Dataset entries
# # # #

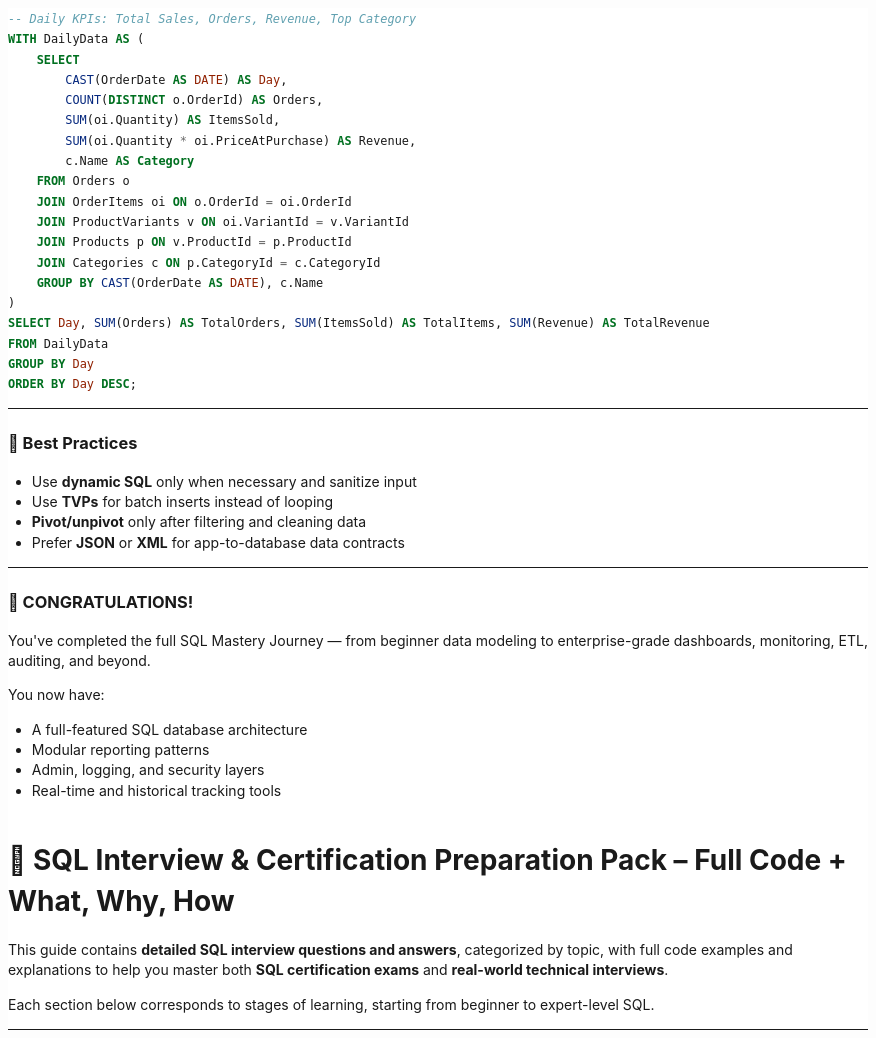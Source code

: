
 ```sql
-- Daily KPIs: Total Sales, Orders, Revenue, Top Category
WITH DailyData AS (
    SELECT 
        CAST(OrderDate AS DATE) AS Day,
        COUNT(DISTINCT o.OrderId) AS Orders,
        SUM(oi.Quantity) AS ItemsSold,
        SUM(oi.Quantity * oi.PriceAtPurchase) AS Revenue,
        c.Name AS Category
    FROM Orders o
    JOIN OrderItems oi ON o.OrderId = oi.OrderId
    JOIN ProductVariants v ON oi.VariantId = v.VariantId
    JOIN Products p ON v.ProductId = p.ProductId
    JOIN Categories c ON p.CategoryId = c.CategoryId
    GROUP BY CAST(OrderDate AS DATE), c.Name
)
SELECT Day, SUM(Orders) AS TotalOrders, SUM(ItemsSold) AS TotalItems, SUM(Revenue) AS TotalRevenue
FROM DailyData
GROUP BY Day
ORDER BY Day DESC;
```

---

### 🧵 Best Practices
- Use **dynamic SQL** only when necessary and sanitize input
- Use **TVPs** for batch inserts instead of looping
- **Pivot/unpivot** only after filtering and cleaning data
- Prefer **JSON** or **XML** for app-to-database data contracts

---

### 📍 CONGRATULATIONS!
You've completed the full SQL Mastery Journey — from beginner data modeling to enterprise-grade dashboards, monitoring, ETL, auditing, and beyond.

You now have:
- A full-featured SQL database architecture
- Modular reporting patterns
- Admin, logging, and security layers
- Real-time and historical tracking tools



# 🧠 SQL Interview & Certification Preparation Pack – Full Code + What, Why, How

This guide contains **detailed SQL interview questions and answers**, categorized by topic, with full code examples and explanations to help you master both **SQL certification exams** and **real-world technical interviews**.

Each section below corresponds to stages of learning, starting from beginner to expert-level SQL.

---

# # # #

Your task
Begin at the first line of the records. Print every line through the one containing "- Real-time and historical tracking tools" exactly, but skip the pictures.

Task result
Source code

:
 ```sql
-- Daily KPIs: Total Sales, Orders, Revenue, Top Category
WITH DailyData AS (
    SELECT 
        CAST(OrderDate AS DATE) AS Day,
        COUNT(DISTINCT o.OrderId) AS Orders,
        SUM(oi.Quantity) AS ItemsSold,
        SUM(oi.Quantity * oi.PriceAtPurchase) AS Revenue,
        c.Name AS Category
    FROM Orders o
    JOIN OrderItems oi ON o.OrderId = oi.OrderId
    JOIN ProductVariants v ON oi.VariantId = v.VariantId
    JOIN Products p ON v.ProductId = p.ProductId
    JOIN Categories c ON p.CategoryId = c.CategoryId
    GROUP BY CAST(OrderDate AS DATE), c.Name
)
SELECT Day, SUM(Orders) AS TotalOrders, SUM(ItemsSold) AS TotalItems, SUM(Revenue) AS TotalRevenue
FROM DailyData
GROUP BY Day
ORDER BY Day DESC;
```

---

### 🧵 Best Practices
- Use **dynamic SQL** only when necessary and sanitize input
- Use **TVPs** for batch inserts instead of looping
- **Pivot/unpivot** only after filtering and cleaning data
- Prefer **JSON** or **XML** for app-to-database data contracts

---

### 📍 CONGRATULATIONS!
You've completed the full SQL Mastery Journey — from beginner data modeling to enterprise-grade dashboards, monitoring, ETL, auditing, and beyond.

You now have:
- A full-featured SQL database architecture
- Modular reporting patterns
- Admin, logging, and security layers
- Real-time and historical tracking tools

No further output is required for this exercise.